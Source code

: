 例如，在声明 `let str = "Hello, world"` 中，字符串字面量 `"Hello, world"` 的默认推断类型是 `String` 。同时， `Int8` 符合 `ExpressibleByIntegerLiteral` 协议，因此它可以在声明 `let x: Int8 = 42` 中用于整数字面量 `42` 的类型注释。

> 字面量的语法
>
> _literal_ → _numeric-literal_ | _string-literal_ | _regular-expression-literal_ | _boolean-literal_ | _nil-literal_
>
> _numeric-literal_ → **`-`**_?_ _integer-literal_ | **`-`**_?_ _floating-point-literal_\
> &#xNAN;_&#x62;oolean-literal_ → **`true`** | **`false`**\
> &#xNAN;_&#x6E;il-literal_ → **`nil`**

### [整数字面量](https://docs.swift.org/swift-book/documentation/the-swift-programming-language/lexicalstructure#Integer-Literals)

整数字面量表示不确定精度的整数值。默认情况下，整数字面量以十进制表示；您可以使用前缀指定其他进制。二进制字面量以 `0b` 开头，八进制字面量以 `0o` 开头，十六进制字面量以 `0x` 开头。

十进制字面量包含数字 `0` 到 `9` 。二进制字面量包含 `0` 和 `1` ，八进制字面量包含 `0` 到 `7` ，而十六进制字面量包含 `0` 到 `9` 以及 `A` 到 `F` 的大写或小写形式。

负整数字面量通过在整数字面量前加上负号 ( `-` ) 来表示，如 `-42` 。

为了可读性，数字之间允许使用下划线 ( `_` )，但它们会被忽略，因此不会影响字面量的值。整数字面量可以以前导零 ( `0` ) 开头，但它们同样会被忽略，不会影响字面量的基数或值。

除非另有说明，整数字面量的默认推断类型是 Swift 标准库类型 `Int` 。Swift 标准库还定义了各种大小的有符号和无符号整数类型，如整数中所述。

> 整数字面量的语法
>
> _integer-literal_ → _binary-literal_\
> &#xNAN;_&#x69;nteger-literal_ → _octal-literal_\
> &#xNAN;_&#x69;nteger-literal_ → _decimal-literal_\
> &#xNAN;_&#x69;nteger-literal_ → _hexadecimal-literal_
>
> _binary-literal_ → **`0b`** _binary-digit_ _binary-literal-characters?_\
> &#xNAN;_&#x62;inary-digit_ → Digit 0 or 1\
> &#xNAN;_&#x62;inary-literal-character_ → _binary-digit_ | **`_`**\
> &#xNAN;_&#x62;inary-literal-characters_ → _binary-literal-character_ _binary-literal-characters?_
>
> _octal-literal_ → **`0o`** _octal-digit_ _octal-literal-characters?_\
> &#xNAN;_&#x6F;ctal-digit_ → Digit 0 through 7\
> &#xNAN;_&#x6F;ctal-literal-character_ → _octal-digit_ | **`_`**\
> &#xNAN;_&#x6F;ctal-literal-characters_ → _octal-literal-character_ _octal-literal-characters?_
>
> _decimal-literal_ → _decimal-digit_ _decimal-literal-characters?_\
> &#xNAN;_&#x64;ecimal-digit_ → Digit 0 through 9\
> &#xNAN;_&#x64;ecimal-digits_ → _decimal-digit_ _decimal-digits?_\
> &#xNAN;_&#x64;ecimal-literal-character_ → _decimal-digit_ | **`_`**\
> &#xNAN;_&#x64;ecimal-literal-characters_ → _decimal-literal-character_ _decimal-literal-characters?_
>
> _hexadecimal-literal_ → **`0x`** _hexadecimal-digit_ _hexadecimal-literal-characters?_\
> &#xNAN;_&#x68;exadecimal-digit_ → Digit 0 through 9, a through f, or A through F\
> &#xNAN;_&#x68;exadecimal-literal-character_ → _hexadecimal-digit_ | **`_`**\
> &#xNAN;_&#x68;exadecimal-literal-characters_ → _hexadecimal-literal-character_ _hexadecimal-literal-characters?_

====

> **PROBLEM**: Which lines in the data above hold the string "through"? Return each of them.

> **RESPONSE FOR THIS EXERCISE**:
> &#xNAN;_&#x6F;ctal-digit_ → Digit 0 through 7\
> &#xNAN;_&#x64;ecimal-digit_ → Digit 0 through 9\
> &#xNAN;_&#x68;exadecimal-digit_ → Digit 0 through 9, a through f, or A through F\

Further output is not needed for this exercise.